>>>

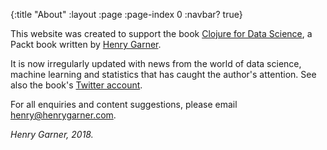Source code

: {:title "About"
 :layout :page
 :page-index 0
 :navbar? true}
 
This website was created to support the book [Clojure for Data Science](https://www.packtpub.com/big-data-and-business-intelligence/clojure-data-science), a Packt book written by [Henry Garner](http://henrygarner.com).

It is now irregularly updated with news from the world of data science, machine learning and statistics that has caught the author's attention. See also the book's [Twitter account](https://twitter.com/cljds).

For all enquiries and content suggestions, please email [henry@henrygarner.com](mailto:henry@henrygarner.com).

_Henry Garner, 2018._
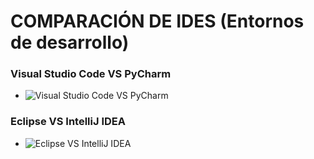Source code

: # COMPARACIÓN DE IDES (Entornos de desarrollo)

### Visual Studio Code VS PyCharm
- ![Visual Studio Code VS PyCharm](https://obezeq.github.io/DAW1B-Practica-2-2-Evaluacion-IDEs_Grupal/Grupal-VSCode-PyCharm)

### Eclipse VS IntelliJ IDEA
- ![Eclipse VS IntelliJ IDEA](https://obezeq.github.io/DAW1B-Practica-2-2-Evaluacion-IDEs_Grupal/Grupal-Eclipse-IntelliJIDEA)
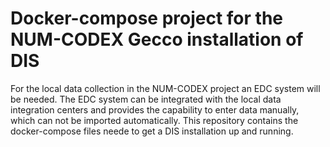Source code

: # Docker-compose project for the NUM-CODEX Gecco installation of DIS
For the local data collection in the NUM-CODEX project an EDC system will be needed. The EDC system can be integrated with the local data integration centers and provides the capability to enter data manually, which can not be imported automatically. 
This repository contains the docker-compose files neede to get a DIS installation up and running.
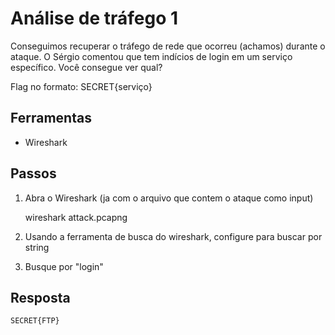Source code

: # Análise de tráfego 1

Conseguimos recuperar o tráfego de rede que ocorreu (achamos) durante o ataque. O Sérgio comentou que tem indícios de login em um serviço específico. Você consegue ver qual?

Flag no formato: SECRET{serviço}

## Ferramentas

* Wireshark

## Passos

1. Abra o Wireshark (ja com o arquivo que contem o ataque como input)
   

    wireshark attack.pcapng


2. Usando a ferramenta de busca do wireshark, configure para buscar por string

3. Busque por "login"

## Resposta

`SECRET{FTP}`
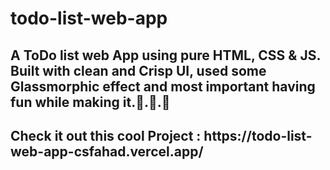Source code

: # todo-list-web-app
<h2>A ToDo list web App using pure HTML, CSS &amp; JS. Built with clean and Crisp UI, used some Glassmorphic effect and most important having fun while making it.🚀.🚀.🚀</h2>
<h2>Check it out this cool Project : https://todo-list-web-app-csfahad.vercel.app/ </h2>
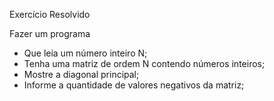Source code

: Exercício Resolvido

Fazer um programa

- Que leia um número inteiro N;
- Tenha uma matriz de ordem N contendo números inteiros;
- Mostre a diagonal principal;
- Informe a quantidade de valores negativos da matriz;
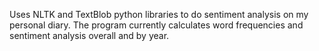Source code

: Uses NLTK and TextBlob python libraries to do sentiment analysis on my personal
diary. The program currently calculates word frequencies and sentiment analysis
overall and by year.

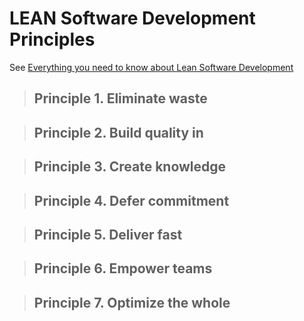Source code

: # LEAN Software Development Principles

See [Everything you need to know about Lean Software Development](https://railsware.com/blog/lean-software-development-guide/)

> ## Principle 1. Eliminate waste 

> ## Principle 2. Build quality in

> ## Principle 3. Create knowledge 
 
> ## Principle 4. Defer commitment 

> ## Principle 5. Deliver fast

> ##  Principle 6. Empower teams

> ## Principle 7. Optimize the whole

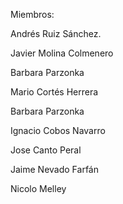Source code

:Miembros:


Andrés Ruiz Sánchez.

Javier Molina Colmenero

Barbara Parzonka

Mario Cortés Herrera

Barbara Parzonka

Ignacio Cobos Navarro

Jose Canto Peral

Jaime Nevado Farfán

Nicolo Melley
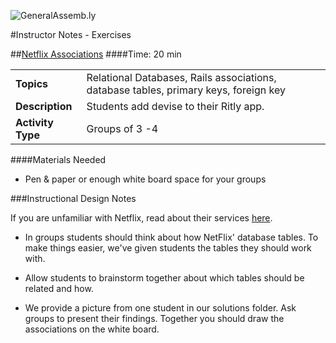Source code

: ![GeneralAssemb.ly](http://studio.generalassemb.ly/GA_Slide_Assets/Exercise_icon_md.png)

#Instructor Notes - Exercises

##[Netflix Associations](starter_code/netflix_associations.md)
####Time: 20 min

| | |
|------------- |:-------------|
| __Topics__ | Relational Databases, Rails associations, database tables, primary keys, foreign key| 
| __Description__|Students add devise to their Ritly app.|
| __Activity Type__|Groups of 3 -4|


####Materials Needed

*	Pen & paper or enough white board space for your groups

###Instructional Design Notes

If you are unfamiliar with Netflix, read about their services [here](https://signup.netflix.com/MediaCenter/HowNetflixWorks).

*	In groups students should think about how NetFlix' database tables. To make things easier, we've given students the tables they should work with. 

*	Allow students to brainstorm together about which tables should be related and how.

*	We provide a picture from one student in our solutions folder. Ask groups to present their findings. Together you should draw the associations on the white board.
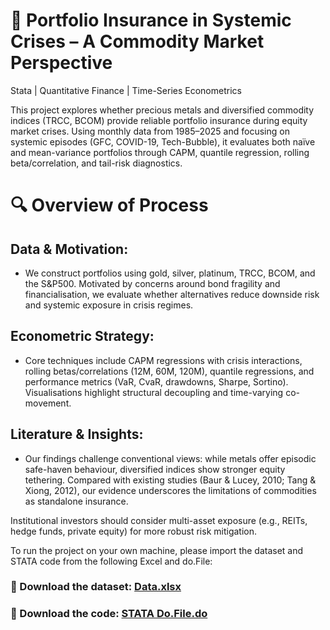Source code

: # 📁 **Portfolio Insurance in Systemic Crises – A Commodity Market Perspective**
Stata | Quantitative Finance | Time-Series Econometrics

This project explores whether precious metals and diversified commodity indices (TRCC, BCOM) provide reliable portfolio insurance during equity market crises. Using monthly data from 1985–2025 and focusing on systemic episodes (GFC, COVID-19, Tech-Bubble), it evaluates both naïve and mean-variance portfolios through CAPM, quantile regression, rolling beta/correlation, and tail-risk diagnostics.

# 🔍 Overview of Process
## Data & Motivation:
- We construct portfolios using gold, silver, platinum, TRCC, BCOM, and the S&P500. Motivated by concerns around bond fragility and financialisation, we evaluate whether alternatives reduce downside risk and systemic exposure in crisis regimes.

## Econometric Strategy:
- Core techniques include CAPM regressions with crisis interactions, rolling betas/correlations (12M, 60M, 120M), quantile regressions, and performance metrics (VaR, CvaR, drawdowns, Sharpe, Sortino). Visualisations highlight structural decoupling and time-varying co-movement.

## Literature & Insights:
- Our findings challenge conventional views: while metals offer episodic safe-haven behaviour, diversified indices show stronger equity tethering. Compared with existing studies (Baur & Lucey, 2010; Tang & Xiong, 2012), our evidence underscores the limitations of commodities as standalone insurance.

Institutional investors should consider multi-asset exposure (e.g., REITs, hedge funds, private equity) for more robust risk mitigation.

To run the project on your own machine, please import the dataset and STATA code from the following Excel and do.File: 
### 📂 Download the dataset: [Data.xlsx](./Data.xlsx)

### 📂 Download the code: [STATA Do.File.do](./STATAB%20Do.File.do)



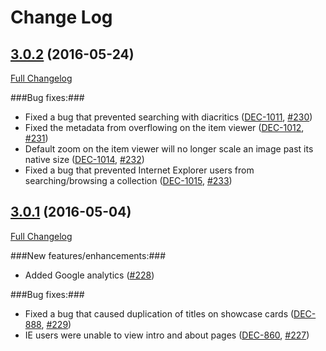 # Change Log
## [3.0.2](https://github.com/ndlib/beehive/releases/tag/v3.0.2) (2016-05-24)
[Full Changelog](https://github.com/ndlib/beehive/compare/v3.0.1...v3.0.2)

###Bug fixes:###
  - Fixed a bug that prevented searching with diacritics ([DEC-1011](https://jira.library.nd.edu/browse/DEC-1011), [#230](https://github.com/ndlib/beehive/pull/230))
  - Fixed the metadata from overflowing on the item viewer ([DEC-1012](https://jira.library.nd.edu/browse/DEC-1012), [#231](https://github.com/ndlib/beehive/pull/231))
  - Default zoom on the item viewer will no longer scale an image past its native size ([DEC-1014](https://jira.library.nd.edu/browse/DEC-1014), [#232](https://github.com/ndlib/beehive/pull/232))
  - Fixed a bug that prevented Internet Explorer users from searching/browsing a collection ([DEC-1015](https://jira.library.nd.edu/browse/DEC-1015), [#233](https://github.com/ndlib/beehive/pull/233))

## [3.0.1](https://github.com/ndlib/beehive/releases/tag/v3.0.1) (2016-05-04)
[Full Changelog](https://github.com/ndlib/beehive/compare/v3.0.0...v3.0.1)

###New features/enhancements:###
  - Added Google analytics ([#228](https://github.com/ndlib/beehive/pull/228))

###Bug fixes:###
  - Fixed a bug that caused duplication of titles on showcase cards ([DEC-888](https://jira.library.nd.edu/browse/DEC-888), [#229](https://github.com/ndlib/beehive/pull/229))
  - IE users were unable to view intro and about pages ([DEC-860](https://jira.library.nd.edu/browse/DEC-860), [#227](https://github.com/ndlib/beehive/pull/227))

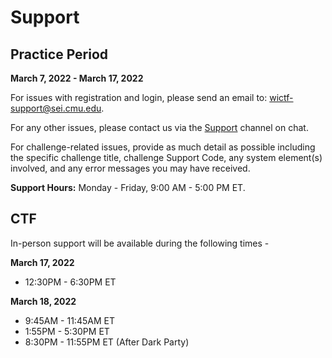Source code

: # Support

## Practice Period 

**March 7, 2022 - March 17, 2022**

For issues with registration and login, please send an email to: [wictf-support@sei.cmu.edu](mailto:wictf-support@sei.cmu.edu).

For any other issues, please contact us via the [Support](https://wictf.com/chat/wictf-2022/channels/support) channel on chat. 

For challenge-related issues, provide as much detail as possible including the specific challenge title, challenge Support Code, any system element(s) involved, and any error messages you may have received.

**Support Hours:** Monday - Friday, 9:00 AM - 5:00 PM ET.

## CTF 

In-person support will be available during the following times - 

**March 17, 2022**
* 12:30PM - 6:30PM ET

**March 18, 2022**
* 9:45AM - 11:45AM ET
* 1:55PM - 5:30PM ET
* 8:30PM - 11:55PM ET (After Dark Party)



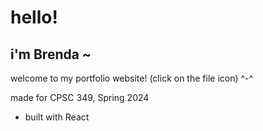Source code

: # hello!

## i'm Brenda ~

welcome to my portfolio website!
(click on the file icon) ^-^

made for CPSC 349, Spring 2024

- built with React
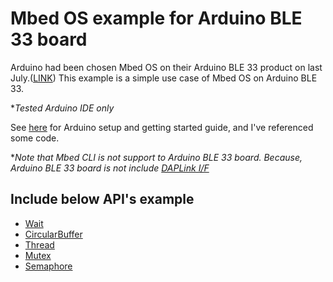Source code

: # Mbed OS example for Arduino BLE 33 board
Arduino had been chosen Mbed OS on their Arduino BLE 33 product on last July.([LINK](https://blog.arduino.cc/2019/07/31/why-we-chose-to-build-the-arduino-nano-33-ble-core-on-mbed-os/)) This example is a simple use case of Mbed OS on Arduino BLE 33.

**Tested Arduino IDE only*

See [here](https://maker.pro/arduino/tutorial/how-to-use-mbed-rtos-features-on-the-arduino-nano-33-ble) for Arduino setup and getting started guide, and I've referenced some code.

**Note that Mbed CLI is not support to Arduino BLE 33 board. Because, Arduino BLE 33 board is not include [DAPLink I/F](https://os.mbed.com/handbook/DAPLink)*

## Include below API's example
* [Wait](https://os.mbed.com/docs/mbed-os/v5.14/apis/wait.html) 
* [CircularBuffer](https://os.mbed.com/docs/mbed-os/v5.14/apis/circularbuffer.html) 
* [Thread](https://os.mbed.com/docs/mbed-os/v5.14/apis/thread.html) 
* [Mutex](https://os.mbed.com/docs/mbed-os/v5.14/apis/mutex.html) 
* [Semaphore](https://os.mbed.com/docs/mbed-os/v5.14/apis/semaphore.html) 




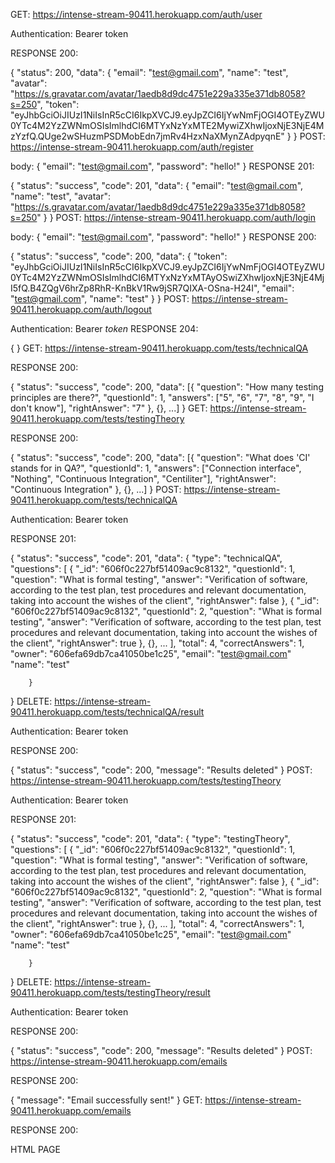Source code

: GET: https://intense-stream-90411.herokuapp.com/auth/user

Authentication: Bearer token

RESPONSE 200:

{
"status": 200,
"data": {
"email": "test@gmail.com",
"name": "test",
"avatar": "https://s.gravatar.com/avatar/1aedb8d9dc4751e229a335e371db8058?s=250",
"token": "eyJhbGciOiJIUzI1NiIsInR5cCI6IkpXVCJ9.eyJpZCI6IjYwNmFjOGI4OTEyZWU0YTc4M2YzZWNmOSIsImlhdCI6MTYxNzYxMTE2MywiZXhwIjoxNjE3NjE4MzYzfQ.QUge2wSHuzmPSDMobEdn7jmRv4HzxNaXMynZAdpyqnE"
}
}
POST: https://intense-stream-90411.herokuapp.com/auth/register

body: {
"email": "test@gmail.com",
"password": "hello!"
}
RESPONSE 201:

{
"status": "success",
"code": 201,
"data": {
"email": "test@gmail.com",
"name": "test",
"avatar": "https://s.gravatar.com/avatar/1aedb8d9dc4751e229a335e371db8058?s=250"
}
}
POST: https://intense-stream-90411.herokuapp.com/auth/login

body: {
"email": "test@gmail.com",
"password": "hello!"
}
RESPONSE 200:

{
"status": "success",
"code": 200,
"data": {
"token": "eyJhbGciOiJIUzI1NiIsInR5cCI6IkpXVCJ9.eyJpZCI6IjYwNmFjOGI4OTEyZWU0YTc4M2YzZWNmOSIsImlhdCI6MTYxNzYxMTAyOSwiZXhwIjoxNjE3NjE4MjI5fQ.B4ZQgV6hrZp8RhR-KnBkV1Rw9jSR7QIXA-OSna-H24I",
"email": "test@gmail.com",
"name": "test"
}
}
POST: https://intense-stream-90411.herokuapp.com/auth/logout

Authentication: Bearer _token_
RESPONSE 204:

{
}
GET: https://intense-stream-90411.herokuapp.com/tests/technicalQA

RESPONSE 200:

{
"status": "success",
"code": 200,
"data": [{
"question": "How many testing principles are there?",
"questionId": 1,
"answers": ["5", "6", "7", "8", "9", "I don't know"],
"rightAnswer": "7"
}, {}, ...]
}
GET: https://intense-stream-90411.herokuapp.com/tests/testingTheory

RESPONSE 200:

{
"status": "success",
"code": 200,
"data": [{
"question": "What does 'CI' stands for in QA?",
"questionId": 1,
"answers": ["Connection interface", "Nothing", "Continuous Integration", "Centiliter"],
"rightAnswer": "Continuous Integration"
}, {}, ...]
}
POST: https://intense-stream-90411.herokuapp.com/tests/technicalQA

Authentication: Bearer token

RESPONSE 201:

{
"status": "success",
"code": 201,
"data": {
"type": "technicalQA",
"questions": [
{
"_id": "606f0c227bf51409ac9c8132",
"questionId": 1,
"question": "What is formal testing",
"answer": "Verification of software, according to the test plan, test procedures and relevant documentation, taking into account the wishes of the client",
"rightAnswer": false
},
{
"_id": "606f0c227bf51409ac9c8132",
"questionId": 2,
"question": "What is formal testing",
"answer": "Verification of software, according to the test plan, test procedures and relevant documentation, taking into account the wishes of the client",
"rightAnswer": true
}, {}, ...
],
"total": 4,
"correctAnswers": 1,
"owner": "606efa69db7ca41050be1c25",
"email": "test@gmail.com"
"name": "test"

        }

}
DELETE: https://intense-stream-90411.herokuapp.com/tests/technicalQA/result

Authentication: Bearer token

RESPONSE 200:

{
"status": "success",
"code": 200,
"message": "Results deleted"
}
POST: https://intense-stream-90411.herokuapp.com/tests/testingTheory

Authentication: Bearer token

RESPONSE 201:

{
"status": "success",
"code": 201,
"data": {
"type": "testingTheory",
"questions": [
{
"_id": "606f0c227bf51409ac9c8132",
"questionId": 1,
"question": "What is formal testing",
"answer": "Verification of software, according to the test plan, test procedures and relevant documentation, taking into account the wishes of the client",
"rightAnswer": false
},
{
"_id": "606f0c227bf51409ac9c8132",
"questionId": 2,
"question": "What is formal testing",
"answer": "Verification of software, according to the test plan, test procedures and relevant documentation, taking into account the wishes of the client",
"rightAnswer": true
}, {}, ...
],
"total": 4,
"correctAnswers": 1,
"owner": "606efa69db7ca41050be1c25",
"email": "test@gmail.com"
"name": "test"

        }

}
DELETE: https://intense-stream-90411.herokuapp.com/tests/testingTheory/result

Authentication: Bearer token

RESPONSE 200:

{
"status": "success",
"code": 200,
"message": "Results deleted"
}
POST: https://intense-stream-90411.herokuapp.com/emails

RESPONSE 200:

{
"message": "Email successfully sent!"
}
GET: https://intense-stream-90411.herokuapp.com/emails

RESPONSE 200:

HTML PAGE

<<<

Whenever "March" shows up in a line of the listing, copy that whole line.

• _YOUR RESPONSE_
**March 7, 2022 - March 17, 2022**
**March 17, 2022**
**March 18, 2022**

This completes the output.